According to the DOJ and the FTC, Mr. Dolan received restricted stock units ("RSUs") as part of his compensation as the Executive Chair and a Director of MSG. He properly filed a Hart-Scott-Rodino ("HSR") Act notification on August 16, 2016, for an acquisition of MSG voting securities due to vesting RSUs that would result in holdings exceeding the $50 million threshold, as adjusted. Early termination of the HSR Act's waiting period was granted on September 6, 2016, and Mr. Dolan completed his acquisition three days later. Until September 6, 2021, Mr. Dolan was permitted to acquire additional MSG shares without an HSR filing, so long as he did not exceed the $100 million threshold, as adjusted.

On September 11, 2017, without filing under the HSR Act or observing the HSR waiting period, Mr. Dolan acquired additional MSG shares due to vesting RSUs that resulted in Mr. Dolan's holding voting securities of MSG valued in excess of the $100 million threshold, as adjusted. The DOJ alleged that Mr. Dolan was in continuous violation of the HSR Act from his acquisition on September 11, 2017, until the HSR waiting period expired on his corrective filing on December 26, 2017.

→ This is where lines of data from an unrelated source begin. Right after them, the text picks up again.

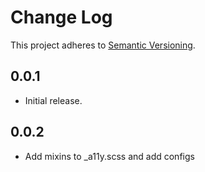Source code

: # Change Log

This project adheres to [Semantic Versioning](http://semver.org/).

## 0.0.1
* Initial release.

## 0.0.2
* Add mixins to _a11y.scss and add configs
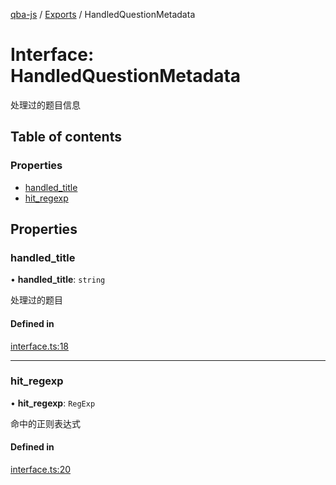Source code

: [qba-js](../README.md) / [Exports](../modules.md) / HandledQuestionMetadata

# Interface: HandledQuestionMetadata

处理过的题目信息

## Table of contents

### Properties

- [handled\_title](HandledQuestionMetadata.md#handled_title)
- [hit\_regexp](HandledQuestionMetadata.md#hit_regexp)

## Properties

### handled\_title

• **handled\_title**: `string`

处理过的题目

#### Defined in

[interface.ts:18](https://github.com/enncy/qba-js/blob/cefa56e/src/interface.ts#L18)

___

### hit\_regexp

• **hit\_regexp**: `RegExp`

命中的正则表达式

#### Defined in

[interface.ts:20](https://github.com/enncy/qba-js/blob/cefa56e/src/interface.ts#L20)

Based on the current maximum civil penalty of $41,484 per day (adjusted annually) for an HSR violation, Mr. Dolan could have been fined over $4 million. Mr. Dolan agreed to pay $609,810 to settle the FTC lawsuit.

Commentary / Joel Mitnick

The FTC typically will give "one free bite at the apple," declining to seek civil penalties for the first inadvertent failure to file if the person self-reports the violation and makes a corrective filing. According to the Complaint, Mr. Dolan had been given a "free bite at the apple" for previously violating the HSR Act.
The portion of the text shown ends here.